Así poco a poco, guiados por el guacho que se va haciendo gaucho junto a don Segundo, imperceptiblemente la novela nos cautiva y sumerge en aquel mundo –ya desaparecido– tan sencillo y atractivo, de conceptos tan básicos y sólidos, que llegamos a añorarlo sin haberlo conocido, y hasta a cuestionarnos verdaderamente la absurda complejidad de nuestras vidas actuales. Desde su época (hace más o menos un siglo), Güiraldes nos propone una silenciosa pregunta cuya respuesta tendrá que buscar cada lector dentro de sí mismo.
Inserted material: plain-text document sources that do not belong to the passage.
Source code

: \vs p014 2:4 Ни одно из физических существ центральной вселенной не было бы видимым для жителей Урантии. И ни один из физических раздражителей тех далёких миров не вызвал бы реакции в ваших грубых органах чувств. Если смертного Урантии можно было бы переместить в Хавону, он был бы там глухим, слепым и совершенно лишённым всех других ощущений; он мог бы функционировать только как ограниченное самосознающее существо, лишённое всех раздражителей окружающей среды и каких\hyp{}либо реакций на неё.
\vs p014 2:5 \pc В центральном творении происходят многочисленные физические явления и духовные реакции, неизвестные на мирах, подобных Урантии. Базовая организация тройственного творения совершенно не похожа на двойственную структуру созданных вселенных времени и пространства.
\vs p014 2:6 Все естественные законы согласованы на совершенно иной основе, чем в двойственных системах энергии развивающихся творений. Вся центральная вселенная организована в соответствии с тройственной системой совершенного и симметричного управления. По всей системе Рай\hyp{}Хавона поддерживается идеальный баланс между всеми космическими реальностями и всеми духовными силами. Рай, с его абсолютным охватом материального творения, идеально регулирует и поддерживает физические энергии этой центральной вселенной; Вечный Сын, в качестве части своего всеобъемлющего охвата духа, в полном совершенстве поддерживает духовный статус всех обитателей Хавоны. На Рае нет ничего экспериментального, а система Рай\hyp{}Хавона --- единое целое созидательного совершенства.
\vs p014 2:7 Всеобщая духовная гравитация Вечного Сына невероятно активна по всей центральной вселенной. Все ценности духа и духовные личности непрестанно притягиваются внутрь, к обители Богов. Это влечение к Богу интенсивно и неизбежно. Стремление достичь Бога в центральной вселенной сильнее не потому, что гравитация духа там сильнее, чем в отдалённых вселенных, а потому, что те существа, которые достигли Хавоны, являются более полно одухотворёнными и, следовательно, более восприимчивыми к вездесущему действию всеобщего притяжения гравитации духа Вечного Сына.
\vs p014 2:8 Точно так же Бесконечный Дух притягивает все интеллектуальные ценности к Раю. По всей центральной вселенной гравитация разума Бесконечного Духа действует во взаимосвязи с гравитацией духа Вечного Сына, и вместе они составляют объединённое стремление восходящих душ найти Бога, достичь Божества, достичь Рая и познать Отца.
El último capítulo de esta inolvidable novela es una bellísima y sentida reflexión sobre la amistad, un canto emotivo y sublime a la libertad personal, a la vida errante sin propiedades ni ataduras, cuyo paradigma se nos dibuja –se nos desdibuja, más bien– de modo muy gráfico y evocador: don Segundo Sombra.
“Y fue el compás conocido de los cascos trillando distancia: galopar es reducir lejanía. Llegar no es, para un resero, más que un pretexto de partir.”